▸ Exercise data:
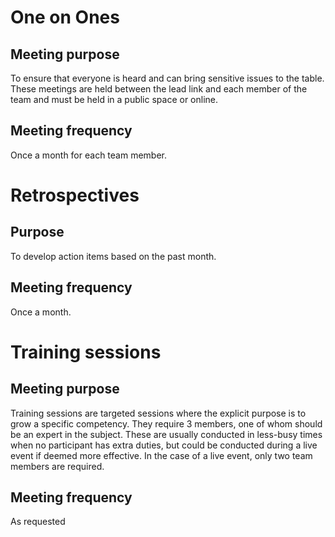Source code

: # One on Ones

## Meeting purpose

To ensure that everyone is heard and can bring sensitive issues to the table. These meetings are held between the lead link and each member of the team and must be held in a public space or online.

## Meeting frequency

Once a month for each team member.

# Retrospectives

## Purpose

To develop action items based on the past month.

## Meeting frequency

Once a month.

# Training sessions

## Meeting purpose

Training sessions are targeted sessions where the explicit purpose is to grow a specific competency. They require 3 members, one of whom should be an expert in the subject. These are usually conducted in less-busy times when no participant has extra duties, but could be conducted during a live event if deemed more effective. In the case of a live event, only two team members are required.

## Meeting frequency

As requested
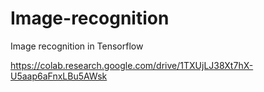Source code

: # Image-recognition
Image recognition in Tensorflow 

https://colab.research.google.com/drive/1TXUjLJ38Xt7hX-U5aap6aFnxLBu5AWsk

* * *

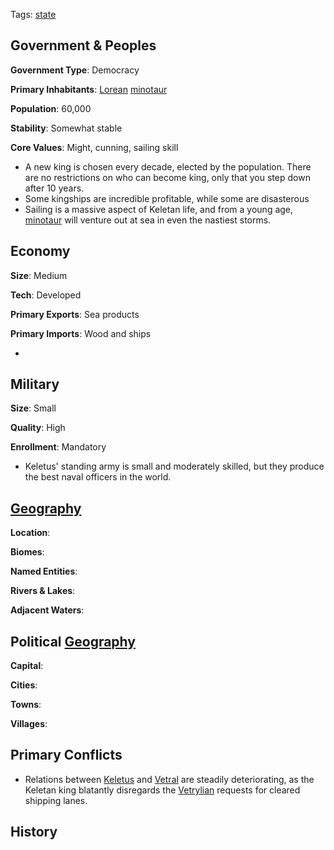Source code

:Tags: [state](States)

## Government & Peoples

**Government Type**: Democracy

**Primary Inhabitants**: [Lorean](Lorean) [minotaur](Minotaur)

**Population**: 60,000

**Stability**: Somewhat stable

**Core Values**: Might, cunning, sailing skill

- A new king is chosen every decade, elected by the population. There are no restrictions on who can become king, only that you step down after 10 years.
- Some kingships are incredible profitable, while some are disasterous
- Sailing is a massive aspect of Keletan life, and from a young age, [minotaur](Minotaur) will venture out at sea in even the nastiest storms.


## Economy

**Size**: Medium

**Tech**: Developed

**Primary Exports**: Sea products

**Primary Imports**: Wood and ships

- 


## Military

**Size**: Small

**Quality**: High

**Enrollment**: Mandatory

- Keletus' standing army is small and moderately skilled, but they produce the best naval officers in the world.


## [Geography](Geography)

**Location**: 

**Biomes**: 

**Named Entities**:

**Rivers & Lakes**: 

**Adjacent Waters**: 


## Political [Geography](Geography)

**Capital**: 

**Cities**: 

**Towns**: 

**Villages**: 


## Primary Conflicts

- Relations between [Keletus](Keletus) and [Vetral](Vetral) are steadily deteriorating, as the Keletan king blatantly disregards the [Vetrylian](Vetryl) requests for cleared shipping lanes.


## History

==

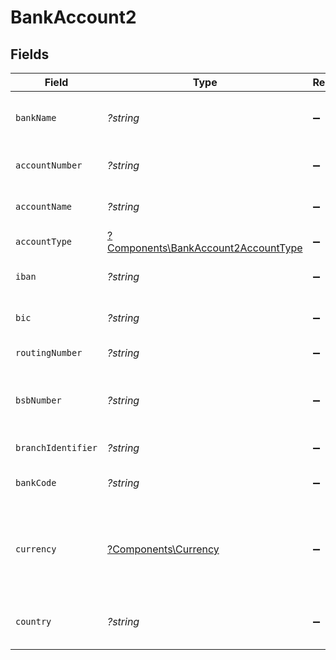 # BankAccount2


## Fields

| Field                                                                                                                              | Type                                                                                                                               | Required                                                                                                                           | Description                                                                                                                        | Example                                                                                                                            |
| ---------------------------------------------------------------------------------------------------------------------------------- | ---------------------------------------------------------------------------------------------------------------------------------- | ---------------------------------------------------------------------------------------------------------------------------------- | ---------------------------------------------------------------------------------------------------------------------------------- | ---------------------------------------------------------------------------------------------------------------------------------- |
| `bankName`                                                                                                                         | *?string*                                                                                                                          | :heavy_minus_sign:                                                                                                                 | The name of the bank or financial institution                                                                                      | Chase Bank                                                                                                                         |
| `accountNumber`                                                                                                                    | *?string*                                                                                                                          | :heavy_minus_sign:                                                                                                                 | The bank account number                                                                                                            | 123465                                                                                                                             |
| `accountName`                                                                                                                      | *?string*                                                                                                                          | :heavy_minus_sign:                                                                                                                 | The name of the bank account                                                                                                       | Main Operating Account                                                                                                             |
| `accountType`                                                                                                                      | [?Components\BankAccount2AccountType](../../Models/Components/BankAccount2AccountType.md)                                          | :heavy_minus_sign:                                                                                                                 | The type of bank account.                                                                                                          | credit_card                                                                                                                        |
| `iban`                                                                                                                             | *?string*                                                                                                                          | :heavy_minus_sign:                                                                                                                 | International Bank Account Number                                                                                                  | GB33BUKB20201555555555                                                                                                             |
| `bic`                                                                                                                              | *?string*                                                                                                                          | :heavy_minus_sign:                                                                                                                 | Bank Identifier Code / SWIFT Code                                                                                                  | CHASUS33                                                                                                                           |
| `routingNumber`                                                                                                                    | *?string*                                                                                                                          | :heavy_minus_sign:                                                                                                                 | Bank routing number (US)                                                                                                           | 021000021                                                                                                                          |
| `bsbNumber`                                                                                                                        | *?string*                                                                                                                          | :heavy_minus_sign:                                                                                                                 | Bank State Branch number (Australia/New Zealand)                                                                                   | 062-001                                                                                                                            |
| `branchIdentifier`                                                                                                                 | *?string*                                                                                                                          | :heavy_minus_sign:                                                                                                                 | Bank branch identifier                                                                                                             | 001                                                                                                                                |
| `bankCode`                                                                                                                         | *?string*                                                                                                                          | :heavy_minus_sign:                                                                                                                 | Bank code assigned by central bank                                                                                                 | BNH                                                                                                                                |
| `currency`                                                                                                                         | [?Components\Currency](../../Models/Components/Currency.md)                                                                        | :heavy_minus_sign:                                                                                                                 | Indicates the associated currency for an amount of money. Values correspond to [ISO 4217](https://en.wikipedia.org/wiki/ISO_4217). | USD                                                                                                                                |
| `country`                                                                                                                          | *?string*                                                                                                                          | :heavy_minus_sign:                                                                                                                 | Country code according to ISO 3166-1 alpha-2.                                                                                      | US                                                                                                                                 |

▸ Work request: Find each line holding the string "Keletus" in the listing above, then copy it.

▸ Written answer:
- Keletus' standing army is small and moderately skilled, but they produce the best naval officers in the world.
- Relations between [Keletus](Keletus) and [Vetral](Vetral) are steadily deteriorating, as the Keletan king blatantly disregards the [Vetrylian](Vetryl) requests for cleared shipping lanes.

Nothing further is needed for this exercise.